Each result will provide you with a transcript and an image of the original documents. Details included in the transcripts generally include the following:

  • First name(s)
  • Last name
  • Age
  • Birth year
  • Residence town and county
  • Departure year
  • Departure date
  • Departure port
  • Ship name
  • Destination
  • Regional destination
  • Archive
  • Archive reference
  • Description
  • Year range
  • Folio

Common destinations include Maryland, Virginia, Barbados, St Christopher’s, Austria, Holland, and Scotland.

The original records

All the surviving documents within this collection are written in the so-called secretary hand current at the time. This may seem unfamiliar at first but a little practice will make the text increasingly legible to you as you become familiar with the shapes of the different letters in both upper and lower case. However, some of the papers are damaged or faded, which adds to the difficulty in interpretation.

Secretary hand features abbreviation and elision (the omission of certain letters, usually signalled by a bar mark or suspension bar – a horizontal line – placed above the part of the word where letters have been missed out). Forenames are subject to abbreviation and, in most cases, we have expanded these, e.g. 'Jno' to John, 'Ric' and 'Ricd' to Richard, and 'Willm' to William. However, the abbreviation 'Jo', which will usually refer to John, has been left abbreviated in case some instances refer to Joseph (which, however, is normally abbreviated as “Jos”).

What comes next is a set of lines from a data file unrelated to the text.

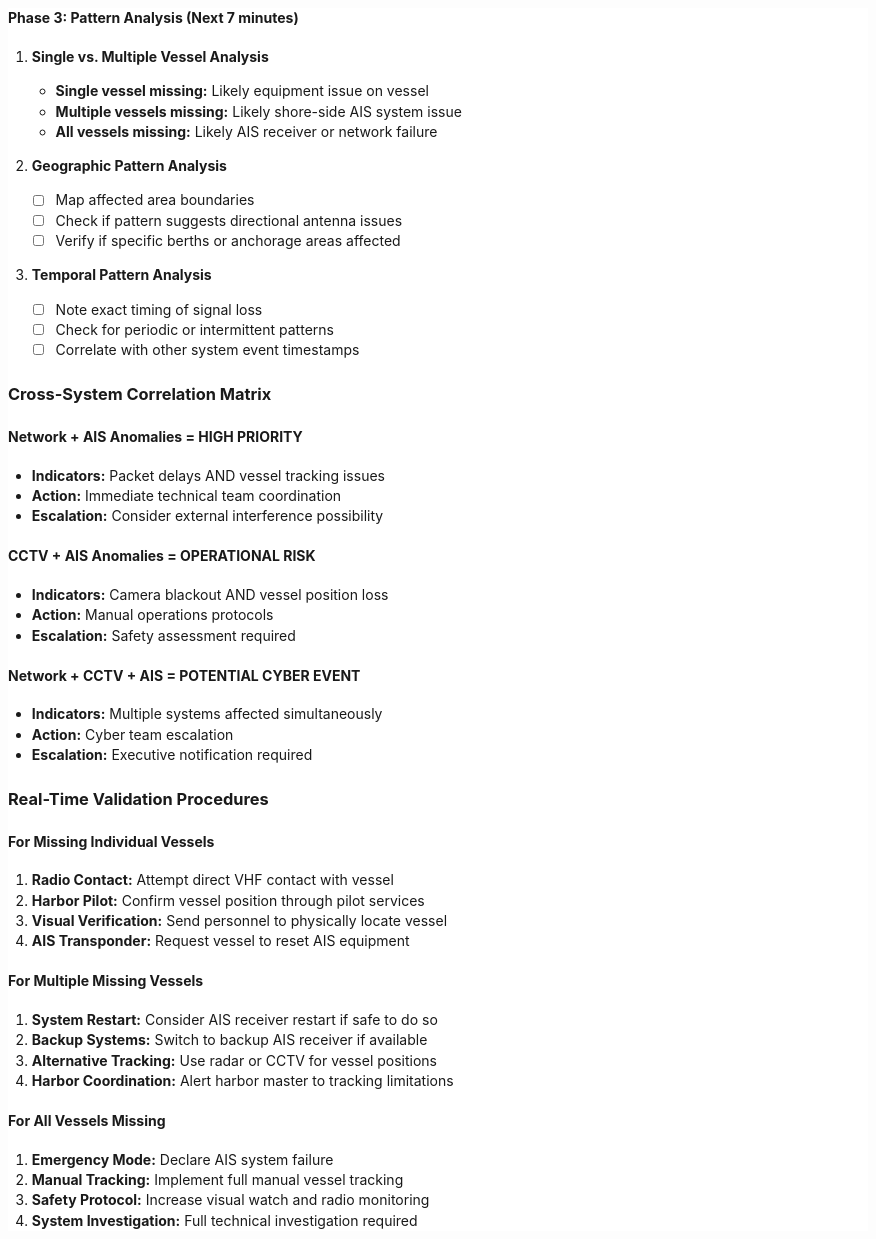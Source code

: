 #### Phase 3: Pattern Analysis (Next 7 minutes)
1. **Single vs. Multiple Vessel Analysis**
   - **Single vessel missing:** Likely equipment issue on vessel
   - **Multiple vessels missing:** Likely shore-side AIS system issue
   - **All vessels missing:** Likely AIS receiver or network failure

2. **Geographic Pattern Analysis**
   - [ ] Map affected area boundaries
   - [ ] Check if pattern suggests directional antenna issues
   - [ ] Verify if specific berths or anchorage areas affected

3. **Temporal Pattern Analysis**
   - [ ] Note exact timing of signal loss
   - [ ] Check for periodic or intermittent patterns
   - [ ] Correlate with other system event timestamps

### Cross-System Correlation Matrix

#### Network + AIS Anomalies = HIGH PRIORITY
- **Indicators:** Packet delays AND vessel tracking issues
- **Action:** Immediate technical team coordination
- **Escalation:** Consider external interference possibility

#### CCTV + AIS Anomalies = OPERATIONAL RISK
- **Indicators:** Camera blackout AND vessel position loss
- **Action:** Manual operations protocols
- **Escalation:** Safety assessment required

#### Network + CCTV + AIS = POTENTIAL CYBER EVENT
- **Indicators:** Multiple systems affected simultaneously
- **Action:** Cyber team escalation
- **Escalation:** Executive notification required

### Real-Time Validation Procedures

#### For Missing Individual Vessels
1. **Radio Contact:** Attempt direct VHF contact with vessel
2. **Harbor Pilot:** Confirm vessel position through pilot services
3. **Visual Verification:** Send personnel to physically locate vessel
4. **AIS Transponder:** Request vessel to reset AIS equipment

#### For Multiple Missing Vessels
1. **System Restart:** Consider AIS receiver restart if safe to do so
2. **Backup Systems:** Switch to backup AIS receiver if available
3. **Alternative Tracking:** Use radar or CCTV for vessel positions
4. **Harbor Coordination:** Alert harbor master to tracking limitations

#### For All Vessels Missing
1. **Emergency Mode:** Declare AIS system failure
2. **Manual Tracking:** Implement full manual vessel tracking
3. **Safety Protocol:** Increase visual watch and radio monitoring
4. **System Investigation:** Full technical investigation required
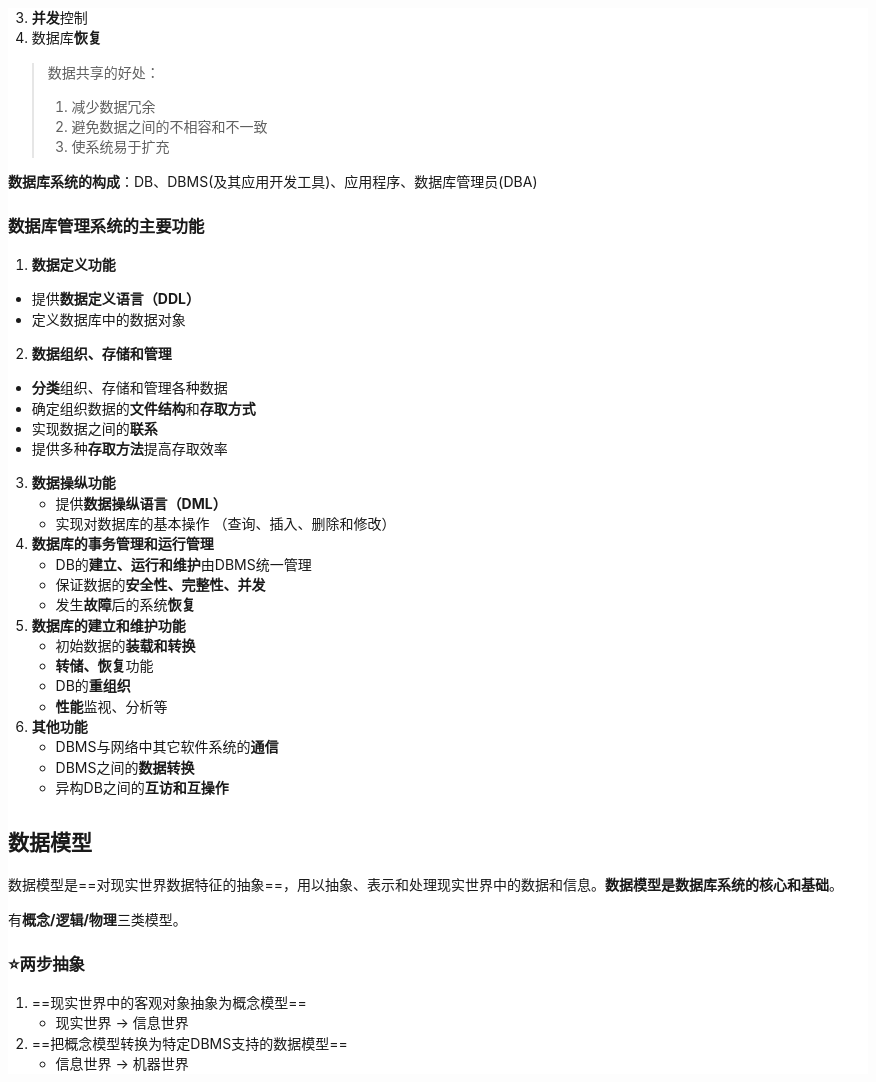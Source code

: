    3. **并发**控制
   4. 数据库**恢复**

> 数据共享的好处：
>
> 1. 减少数据冗余
> 2. 避免数据之间的不相容和不一致
> 3. 使系统易于扩充
>

**数据库系统的构成**：DB、DBMS(及其应用开发工具)、应用程序、数据库管理员(DBA)

### 数据库管理系统的主要功能

1.  **数据定义功能**
   - 提供**数据定义语言（DDL）**
   - 定义数据库中的数据对象
2.  **数据组织、存储和管理**
   - **分类**组织、存储和管理各种数据
   - 确定组织数据的**文件结构**和**存取方式**
   - 实现数据之间的**联系**
   - 提供多种**存取方法**提高存取效率
3.  **数据操纵功能**
    - 提供**数据操纵语言（DML）**
    - 实现对数据库的基本操作 （查询、插入、删除和修改）
4.  **数据库的事务管理和运行管理**
    - DB的**建立、运行和维护**由DBMS统一管理
    - 保证数据的**安全性、完整性、并发**
    - 发生**故障**后的系统**恢复**
5.  **数据库的建立和维护功能**
    - 初始数据的**装载和转换**
    - **转储、恢复**功能
    - DB的**重组织**
    - **性能**监视、分析等
6.  **其他功能**
    - DBMS与网络中其它软件系统的**通信**
    - DBMS之间的**数据转换**
    - 异构DB之间的**互访和互操作**

## 数据模型

数据模型是==对现实世界数据特征的抽象==，用以抽象、表示和处理现实世界中的数据和信息。**数据模型是数据库系统的核心和基础**。

有**概念/逻辑/物理**三类模型。

### ⭐两步抽象

1. ==现实世界中的客观对象抽象为概念模型==
   - 现实世界  ->  信息世界
2. ==把概念模型转换为特定DBMS支持的数据模型==
   - 信息世界  ->  机器世界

Spelling at the time these records were created had not settled, and was still relatively fluid and phonetic. The same forename can be spelt several ways – e.g. Henerie, Henrie, and Henry are all the same name, as are Gregorie, Gregory, Grigorie, and Grigory. In many cases, we have silently standardised such forenames (i.e. to Henry and Gregory), for ease of searching. You may expect to see the variants when viewing the images.

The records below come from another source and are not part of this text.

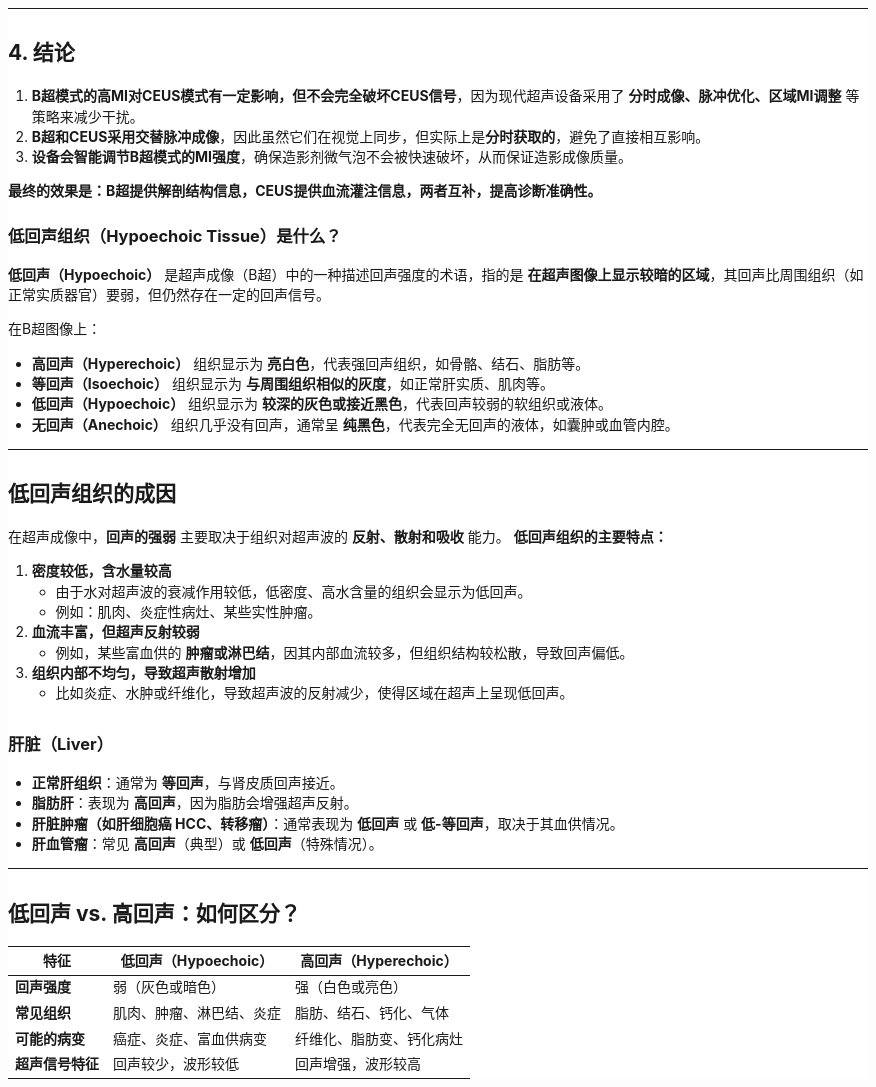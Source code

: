 ------

## **4. 结论**

1. **B超模式的高MI对CEUS模式有一定影响，但不会完全破坏CEUS信号**，因为现代超声设备采用了 **分时成像、脉冲优化、区域MI调整** 等策略来减少干扰。
2. **B超和CEUS采用交替脉冲成像**，因此虽然它们在视觉上同步，但实际上是**分时获取的**，避免了直接相互影响。
3. **设备会智能调节B超模式的MI强度**，确保造影剂微气泡不会被快速破坏，从而保证造影成像质量。

**最终的效果是：B超提供解剖结构信息，CEUS提供血流灌注信息，两者互补，提高诊断准确性。**



### **低回声组织（Hypoechoic Tissue）是什么？**

**低回声（Hypoechoic）** 是超声成像（B超）中的一种描述回声强度的术语，指的是 **在超声图像上显示较暗的区域**，其回声比周围组织（如正常实质器官）要弱，但仍然存在一定的回声信号。

在B超图像上：

- **高回声（Hyperechoic）** 组织显示为 **亮白色**，代表强回声组织，如骨骼、结石、脂肪等。
- **等回声（Isoechoic）** 组织显示为 **与周围组织相似的灰度**，如正常肝实质、肌肉等。
- **低回声（Hypoechoic）** 组织显示为 **较深的灰色或接近黑色**，代表回声较弱的软组织或液体。
- **无回声（Anechoic）** 组织几乎没有回声，通常呈 **纯黑色**，代表完全无回声的液体，如囊肿或血管内腔。

------

## **低回声组织的成因**

在超声成像中，**回声的强弱** 主要取决于组织对超声波的 **反射、散射和吸收** 能力。
 **低回声组织的主要特点：**

1. **密度较低，含水量较高**
   - 由于水对超声波的衰减作用较低，低密度、高水含量的组织会显示为低回声。
   - 例如：肌肉、炎症性病灶、某些实性肿瘤。
2. **血流丰富，但超声反射较弱**
   - 例如，某些富血供的 **肿瘤或淋巴结**，因其内部血流较多，但组织结构较松散，导致回声偏低。
3. **组织内部不均匀，导致超声散射增加**
   - 比如炎症、水肿或纤维化，导致超声波的反射减少，使得区域在超声上呈现低回声。

## 

### **肝脏（Liver）**

- **正常肝组织**：通常为 **等回声**，与肾皮质回声接近。
- **脂肪肝**：表现为 **高回声**，因为脂肪会增强超声反射。
- **肝脏肿瘤（如肝细胞癌 HCC、转移瘤）**：通常表现为 **低回声** 或 **低-等回声**，取决于其血供情况。
- **肝血管瘤**：常见 **高回声**（典型）或 **低回声**（特殊情况）。

------

## **低回声 vs. 高回声：如何区分？**

| **特征**         | **低回声（Hypoechoic）** | **高回声（Hyperechoic）** |
| ---------------- | ------------------------ | ------------------------- |
| **回声强度**     | 弱（灰色或暗色）         | 强（白色或亮色）          |
| **常见组织**     | 肌肉、肿瘤、淋巴结、炎症 | 脂肪、结石、钙化、气体    |
| **可能的病变**   | 癌症、炎症、富血供病变   | 纤维化、脂肪变、钙化病灶  |
| **超声信号特征** | 回声较少，波形较低       | 回声增强，波形较高        |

We have not normalised the spelling of surnames, because of the high risk of error in so doing. Thus, for example, 'Haieward' is the usual spelling of Hayward in these records, while the surname Harris may also appear as Harrice, Harries, and Harriss. Please exercise care when searching; you may wish to use name variants and/or wildcards to optimise searching.

Many words were pronounced differently in the 17th century, and this is reflected in spelling. For example, 'au' was often used where today we have the single vowel 'a' – for example, 'Frauncis' for Francis, 'Launcelot' for Lancelot, and 'Fraunce' for France. 'Souldier' was the common spelling of soldier and appears frequently in E 157 spelt that way. Where we were able to do so confidently, we have silently modernised such spellings.